Como suele suceder en estos casos, cuando una película casi arruina a un productor (Alberto Grimaldi, en este caso), el siguiente empeño de Fellini fue mucho más barato y austero. Ensayo de orquesta (1978) nos presentará las conversaciones que mantienen los músicos de una orquesta mientras preparan una función; como si fuera un trasunto histórico de Italia o de Europa, también por la sala de ensayo de la orquesta se irán sucediéndose los distintos eventos de la Historia reciente, del Mayo del 68 a la irrupción de Brigadas Rojas en los setenta, tras lo cual, en medio de un guirigay absoluto, el director termina por dar lo que parece un golpe de Estado y aherroja a los miembros de la orquesta, que ya no podrán sino tocar a los sones patrioteros que les ordena ese director/”führer”. El film sería reputado por algunos (con menos vista que Rompetechos...) como “filo-fascista”, cuando precisamente lo que intentaba Fellini era justo lo contrario, advertir sobre los peligros de la anarquía en la que, según él, se estaba adentrando Italia y Europa, y cómo ello atraería de nuevo a los cachorros de los que, según Brecht, estaba preñada la bestia que engendró a Hitler. Como se ve, Fellini, además de artista genial, tenía una inusual visión anticipatoria: ahí está Salvini en Italia (temporalmente fuera de combate, pero volverá, ay, volverá...), ahí están Kacynski en Polonia, Urbán en Hungría, Kurz en Austria, aquí Abascal...


Parábola de Europa

Tras Ensayo de orquesta Fellini hace La ciudad de las mujeres (1980), que no es demasiado bien recibida, supuestamente su visión sobre el universo femenino, tras lo que afronta otro de sus retos megalómanos de esta etapa, Y la nave va (1983), ambiciosa superproducción ambientada al comienzo de la Primera Guerra Mundial, y localizada en un crucero por el Mediterráneo en el que viajan las cenizas de una gran diva de la ópera. Parábola de la Europa de principios de siglo, la que estaba a punto de saltar (literalmente...) por los aires, Y la nave va es un compendio de los temas fellinianos de la última etapa, con un barroquismo que, sin llegar a El Casanova..., lo recuerda, una obra quizá menor en su filmografía pero que, sin duda, se puede reputar de un epítome de su obra, casi un compendio, una compilación temática y estética.


La nostalgia es un error (o no...)

Tres años más tarde, Fellini afronta la que quizá se pueda considerar su última gran película, Ginger y Fred (1986), en la que encontraremos de nuevo sus obsesiones (de nadie como Fellini se puede decir aquella lapidaria frase crítica de “todo autor hace siempre la misma obra”), ahora también tamizadas por la edad del director, haciendo confluir en la misma historia uno de sus asuntos predilectos de la última etapa, el fenómeno  de la televisión (para la que se grabó Ensayo de orquesta, y que estaba muy presente en su trama) y dos de sus intérpretes fetiche, Marcello Mastroianni y Giulietta Massina, ambos intervinientes en el film en un concurso televisivo en el que imitaban a los Ginger (Rogers) y Fred (Astaire) del título, en un ejercicio de hermosa nostalgia que, sin embargo, también admite justamente lo opuesto, la ausencia de nostalgia.

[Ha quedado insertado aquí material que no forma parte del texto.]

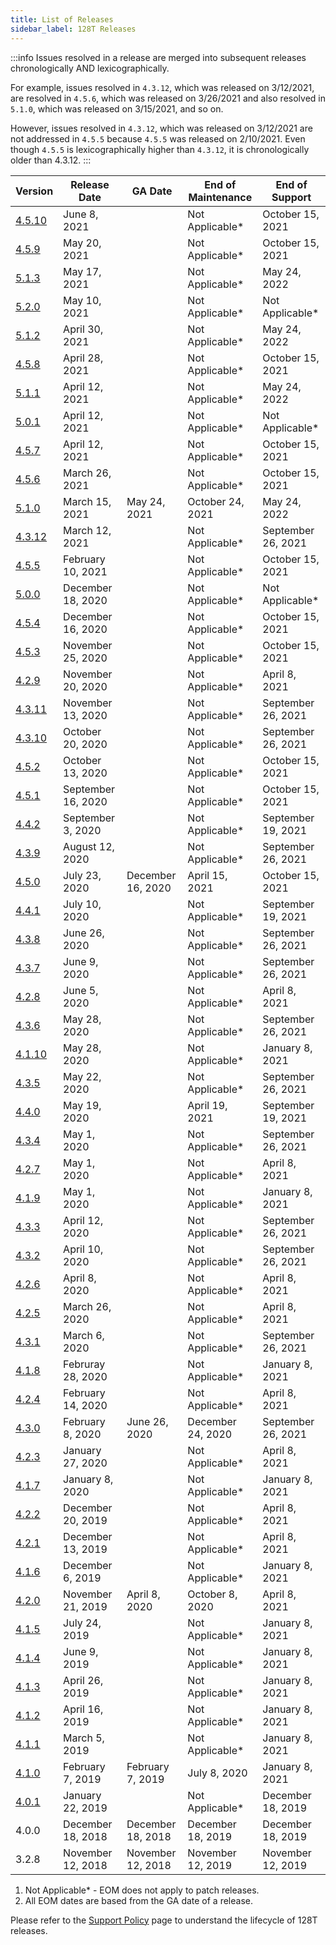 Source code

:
 ```yaml
---
title: List of Releases
sidebar_label: 128T Releases
---
```


:::info
Issues resolved in a release are merged into subsequent releases chronologically AND lexicographically. 

For example, issues resolved in `4.3.12`, which was released on 3/12/2021, are resolved in `4.5.6`, which was released on 3/26/2021 and also resolved in `5.1.0`, which was released on 3/15/2021, and so on.

However, issues resolved in `4.3.12`, which was released on 3/12/2021 are not addressed in `4.5.5` because `4.5.5` was released on 2/10/2021. Even though `4.5.5` is lexicographically higher than `4.3.12`, it is chronologically older than 4.3.12.
:::

| Version                                          | Release Date       | GA Date            | End of Maintenance | End of Support     |
| ------------------------------------------------ | ------------------ | ------------------ | ------------------ | ------------------ |
| [4.5.10](release_notes_128t_4.5.md#release-4510) | June 8, 2021       |                    | Not Applicable*    | October 15, 2021   |
| [4.5.9](release_notes_128t_4.5.md#release-459)   | May 20, 2021       |                    | Not Applicable*    | October 15, 2021   |
| [5.1.3](release_notes_128t_5.1.md#release-513)   | May 17, 2021       |                    | Not Applicable*    | May 24, 2022       |
| [5.2.0](release_notes_128t_5.2.md#release-5.2)   | May 10, 2021       |                    | Not Applicable*    | Not Applicable*    |
| [5.1.2](release_notes_128t_5.1.md#release-512)   | April 30, 2021     |                    | Not Applicable*    | May 24, 2022       |
| [4.5.8](release_notes_128t_4.5.md#release-458)   | April 28, 2021     |                    | Not Applicable*    | October 15, 2021   |
| [5.1.1](release_notes_128t_5.1.md#release-511)   | April 12, 2021     |                    | Not Applicable*    | May 24, 2022       |
| [5.0.1](release_notes_128t_5.0.md#release-501)   | April 12, 2021     |                    | Not Applicable*    | Not Applicable*    |
| [4.5.7](release_notes_128t_4.5.md#release-457)   | April 12, 2021     |                    | Not Applicable*    | October 15, 2021   |
| [4.5.6](release_notes_128t_4.5.md#release-456)   | March 26, 2021     |                    | Not Applicable*    | October 15, 2021   |
| [5.1.0](release_notes_128t_5.1.md#release-5.1)   | March 15, 2021     | May 24, 2021       | October 24, 2021   | May 24, 2022       |
| [4.3.12](release_notes_128t_4.3.md#release-4311) | March 12, 2021     |                    | Not Applicable*    | September 26, 2021 |
| [4.5.5](release_notes_128t_4.5.md#release-455)   | February 10, 2021  |                    | Not Applicable*    | October 15, 2021   |
| [5.0.0](release_notes_128t_5.0.md#release-5.0)   | December 18, 2020  |                    | Not Applicable*    | Not Applicable*    |
| [4.5.4](release_notes_128t_4.5.md#release-454)   | December 16, 2020  |                    | Not Applicable*    | October 15, 2021   |
| [4.5.3](release_notes_128t_4.5.md#release-453)   | November 25, 2020  |                    | Not Applicable*    | October 15, 2021   |
| [4.2.9](release_notes_128t_4.2.md#release-429)   | November 20, 2020  |                    | Not Applicable*    | April 8, 2021      |
| [4.3.11](release_notes_128t_4.3.md#release-4311) | November 13, 2020  |                    | Not Applicable*    | September 26, 2021 |
| [4.3.10](release_notes_128t_4.3.md#release-4310) | October 20, 2020   |                    | Not Applicable*    | September 26, 2021 |
| [4.5.2](release_notes_128t_4.5.md#release-452)   | October 13, 2020   |                    | Not Applicable*    | October 15, 2021   |
| [4.5.1](release_notes_128t_4.5.md#release-451)   | September 16, 2020 |                    | Not Applicable*    | October 15, 2021   |
| [4.4.2](release_notes_128t_4.3.md#release-442)   | September 3, 2020  |                    | Not Applicable*    | September 19, 2021 |
| [4.3.9](release_notes_128t_4.3.md#release-439)   | August 12, 2020    |                    | Not Applicable*    | September 26, 2021 |
| [4.5.0](release_notes_128t_4.5.md#release-450)   | July 23, 2020      | December 16, 2020  | April 15, 2021     | October 15, 2021   |
| [4.4.1](release_notes_128t_4.3.md#release-441)   | July 10, 2020      |                    | Not Applicable*    | September 19, 2021 |
| [4.3.8](release_notes_128t_4.3.md#release-438)   | June 26, 2020      |                    | Not Applicable*    | September 26, 2021 |
| [4.3.7](release_notes_128t_4.3.md#release-437)   | June 9, 2020       |                    | Not Applicable*    | September 26, 2021 |
| [4.2.8](release_notes_128t_4.2.md#release-428)   | June 5, 2020       |                    | Not Applicable*    | April 8, 2021      |
| [4.3.6](release_notes_128t_4.3.md#release-436)   | May 28, 2020       |                    | Not Applicable*    | September 26, 2021 |
| [4.1.10](release_notes_128t_4.1.md#release-4110) | May 28, 2020       |                    | Not Applicable*    | January 8, 2021    |
| [4.3.5](release_notes_128t_4.3.md#release-435)   | May 22, 2020       |                    | Not Applicable*    | September 26, 2021 |
| [4.4.0](release_notes_128t_4.4.md#release-440)   | May 19, 2020       |                    | April 19, 2021     | September 19, 2021 |
| [4.3.4](release_notes_128t_4.3.md#release-434)   | May 1, 2020        |                    | Not Applicable*    | September 26, 2021 |
| [4.2.7](release_notes_128t_4.2.md#release-427)   | May 1, 2020        |                    | Not Applicable*    | April 8, 2021      |
| [4.1.9](release_notes_128t_4.1.md#release-419)   | May 1, 2020        |                    | Not Applicable*    | January 8, 2021    |
| [4.3.3](release_notes_128t_4.3.md#release-433)   | April 12, 2020     |                    | Not Applicable*    | September 26, 2021 |
| [4.3.2](release_notes_128t_4.3.md#release-432)   | April 10, 2020     |                    | Not Applicable*    | September 26, 2021 |
| [4.2.6](release_notes_128t_4.2.md#release-426)   | April 8, 2020      |                    | Not Applicable*    | April 8, 2021      |
| [4.2.5](release_notes_128t_4.2.md#release-425)   | March 26, 2020     |                    | Not Applicable*    | April 8, 2021      |
| [4.3.1](release_notes_128t_4.3.md#release-431)   | March 6, 2020      |                    | Not Applicable*    | September 26, 2021 |
| [4.1.8](release_notes_128t_4.1.md#release-418)   | Februray 28, 2020  |                    | Not Applicable*    | January 8, 2021    |
| [4.2.4](release_notes_128t_4.2.md#release-424)   | February 14, 2020  |                    | Not Applicable*    | April 8, 2021      |
| [4.3.0](release_notes_128t_4.3.md#release-430)   | February 8, 2020   | June 26, 2020      | December 24, 2020  | September 26, 2021 |
| [4.2.3](release_notes_128t_4.2.md#release-423)   | January 27, 2020   |                    | Not Applicable*    | April 8, 2021      |
| [4.1.7](release_notes_128t_4.1.md#release-417)   | January 8, 2020    |                    | Not Applicable*    | January 8, 2021    |
| [4.2.2](release_notes_128t_4.2.md#release-422)   | December 20, 2019  |                    | Not Applicable*    | April 8, 2021      |
| [4.2.1](release_notes_128t_4.2.md#release-421)   | December 13, 2019  |                    | Not Applicable*    | April 8, 2021      |
| [4.1.6](release_notes_128t_4.1.md#release-416)   | December 6, 2019   |                    | Not Applicable*    | January 8, 2021    |
| [4.2.0](release_notes_128t_4.2.md#release-420)   | November 21, 2019  | April 8, 2020      | October 8, 2020    | April 8, 2021      |
| [4.1.5](release_notes_128t_4.1.md#release-415)   | July 24, 2019      |                    | Not Applicable*    | January 8, 2021    |
| [4.1.4](release_notes_128t_4.1.md#release-414)   | June 9, 2019       |                    | Not Applicable*    | January 8, 2021    |
| [4.1.3](release_notes_128t_4.1.md#release-413)   | April 26, 2019     |                    | Not Applicable*    | January 8, 2021    |
| [4.1.2](release_notes_128t_4.1.md#release-412)   | April 16, 2019     |                    | Not Applicable*    | January 8, 2021    |
| [4.1.1](release_notes_128t_4.1.md#release-411)   | March 5, 2019      |                    | Not Applicable*    | January 8, 2021    |
| [4.1.0](release_notes_128t_4.1.md#release-410)   | February 7, 2019   | February 7, 2019   | July 8, 2020       | January 8, 2021    |
| [4.0.1](release_notes_128t_4.0.md#release-401)   | January 22, 2019   |                    | Not Applicable*    | December 18, 2019  |
| 4.0.0                                            | December 18, 2018  | December 18, 2018  | December 18, 2019  | December 18, 2019  |
| 3.2.8                                            | November 12, 2018  | November 12, 2018  | November 12, 2019  | November 12, 2019  |

1. Not Applicable* - EOM does not apply to patch releases.
2. All EOM dates are based from the GA date of a release.

Please refer to the [Support Policy](about_support_policy.md) page to understand the lifecycle of 128T releases.
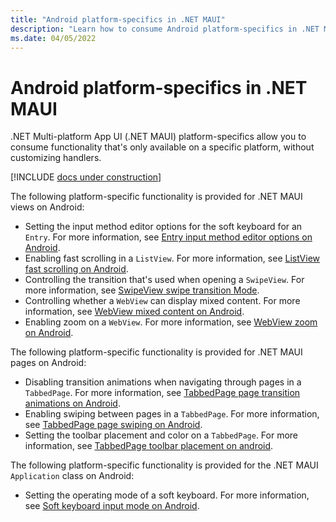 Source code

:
 ```yaml
---
title: "Android platform-specifics in .NET MAUI"
description: "Learn how to consume Android platform-specifics in .NET MAUI apps."
ms.date: 04/05/2022
---
```


# Android platform-specifics in .NET MAUI

.NET Multi-platform App UI (.NET MAUI) platform-specifics allow you to consume functionality that's only available on a specific platform, without customizing handlers.

[!INCLUDE [docs under construction](~/includes/preview-note.md)]

The following platform-specific functionality is provided for .NET MAUI views on Android:

- Setting the input method editor options for the soft keyboard for an `Entry`. For more information, see [Entry input method editor options on Android](entry-ime-options.md).
- Enabling fast scrolling in a `ListView`. For more information, see [ListView fast scrolling on Android](listview-fast-scrolling.md).
- Controlling the transition that's used when opening a `SwipeView`. For more information, see [SwipeView swipe transition Mode](swipeview-swipetransitionmode.md).
- Controlling whether a `WebView` can display mixed content. For more information, see [WebView mixed content on Android](webview-mixed-content.md).
- Enabling zoom on a `WebView`. For more information, see [WebView zoom on Android](webview-zoom-controls.md).

The following platform-specific functionality is provided for .NET MAUI pages on Android:

- Disabling transition animations when navigating through pages in a `TabbedPage`. For more information, see [TabbedPage page transition animations on Android](tabbedpage-transition-animations.md).
- Enabling swiping between pages in a `TabbedPage`. For more information, see [TabbedPage page swiping on Android](tabbedpage-page-swiping.md).
- Setting the toolbar placement and color on a `TabbedPage`. For more information, see [TabbedPage toolbar placement on android](tabbedpage-toolbar-placement.md).

The following platform-specific functionality is provided for the .NET MAUI `Application` class on Android:

- Setting the operating mode of a soft keyboard. For more information, see [Soft keyboard input mode on Android](soft-keyboard-input-mode.md).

Como curiosidad, Mastroianni y Massina, que tomaron clases de claqué para esta película, tuvieron que “desaprender” parte de lo aprendido, por instrucciones de Fellini, que no quería que fueran tan perfectos en sus bailes ante la cámara...

Tras Ginger y Fred Fellini hizo aún un par de películas antes de morir: Entrevista (1987), en formato documental, sin duda interesante pero menor, y el largometraje de ficción La voz de la luna (1990), donde ya era apreciable que el genio no era el que era, solo tres años antes de morir.

Federico Fellini: cien años de barroquismo, de lirismo, de acercamiento a la realidad desde un prisma propio, de un microcosmos inconfundible. Cien años de una obra que se extiende a lo largo de cuatro décadas, una obra poliforme, poliédrica, una y muchas a la vez, una obra que se metamorfosea, que evoluciona, que se mira a sí misma, que mira hacia atrás y hacia adelante, una obra comprometida con su tiempo, pero sobre todo comprometida con su mundo. Una obra genial, única, exclusiva.

Y todo ello se puede resumir en una sola palabra, en un solo término, en un solo concepto: felliniano.

Ilustración: Marcello Mastroianni y Giulietta Massina, en una escena de Ginger y Fred (1986), probablemente la última gran película de Federico Fellini.